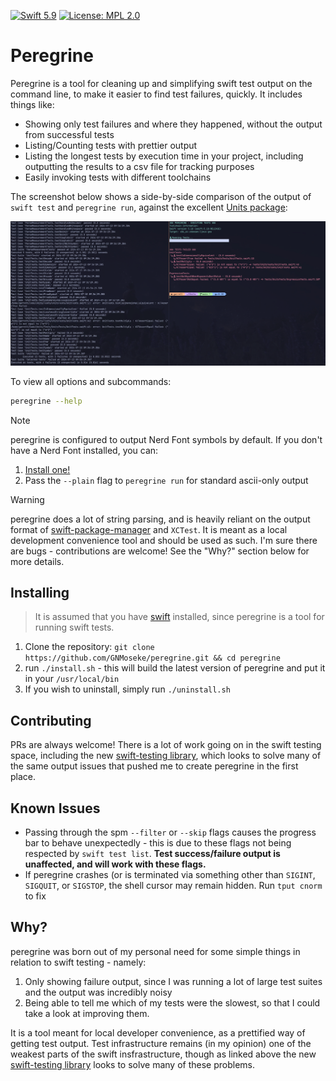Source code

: [![Swift 5.9](https://img.shields.io/badge/swift-5.9-red.svg?style=flat)](https://developer.apple.com/swift)
[![License: MPL 2.0](https://img.shields.io/badge/License-MPL_2.0-lightgrey.svg)](https://opensource.org/licenses/MPL-2.0)

# Peregrine
Peregrine is a tool for cleaning up and simplifying swift test output on the command line, to make it easier to find 
test failures, quickly. It includes things like:
- Showing only test failures and where they happened, without the output from successful tests
- Listing/Counting tests with prettier output
- Listing the longest tests by execution time in your project, including outputting the results to a csv file for tracking purposes
- Easily invoking tests with different toolchains

The screenshot below shows a side-by-side comparison of the output of `swift test` and `peregrine run`, against the excellent [Units
package](https://github.com/NeedleInAJayStack/Units):

![output-comparison](./assets/test-screenshot.png)

To view all options and subcommands:
```sh
peregrine --help
```

> [!NOTE]
> peregrine is configured to output Nerd Font symbols by default. If you don't have a Nerd Font installed, you can:
> 1. [Install one!](https://www.nerdfonts.com/)
> 2. Pass the `--plain` flag to `peregrine run` for standard ascii-only output

> [!WARNING]
> peregrine does a lot of string parsing, and is heavily reliant on the output format of
> [swift-package-manager](https://github.com/apple/swift-package-manager) and `XCTest`.
> It is meant as a local development convenience tool and should be used as such. I'm sure there are bugs - contributions are welcome! See
> the "Why?" section below for more details.

## Installing
> It is assumed that you have [swift](https://www.swift.org/install/) installed, since peregrine is a tool for running swift tests.
1. Clone the repository: `git clone https://github.com/GNMoseke/peregrine.git && cd peregrine`
2. run `./install.sh` - this will build the latest version of peregrine and put it in your `/usr/local/bin`
3. If you wish to uninstall, simply run `./uninstall.sh`

## Contributing
PRs are always welcome! There is a lot of work going on in the swift testing space, including the new [swift-testing
library](https://github.com/apple/swift-testing), which looks to solve many of the same output issues that pushed me to create peregrine in
the first place.

## Known Issues
- Passing through the spm `--filter` or `--skip` flags causes the progress bar to behave unexpectedly - this is due to these flags not being
respected by `swift test list`. **Test success/failure output is unaffected, and will work with these flags.**
- If peregrine crashes (or is terminated via something other than `SIGINT`, `SIGQUIT`, or `SIGSTOP`, the shell cursor may remain hidden. Run
`tput cnorm` to fix

## Why?
peregrine was born out of my personal need for some simple things in relation to swift testing - namely:
1. Only showing failure output, since I was running a lot of large test suites and the output was incredibly noisy
2. Being able to tell me which of my tests were the slowest, so that I could take a look at improving them.

It is a tool meant for local developer convenience, as a prettified way of getting test output. Test infrastructure remains (in my opinion)
one of the weakest parts of the swift insfrastructure, though as linked above the new [swift-testing
library](https://github.com/apple/swift-testing) looks to solve many of these problems.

PROBLEM TO WORK ON
All lines in the records above that contain "will" are to be reported.

EXERCISE ANSWER
2. run `./install.sh` - this will build the latest version of peregrine and put it in your `/usr/local/bin`
respected by `swift test list`. **Test success/failure output is unaffected, and will work with these flags.**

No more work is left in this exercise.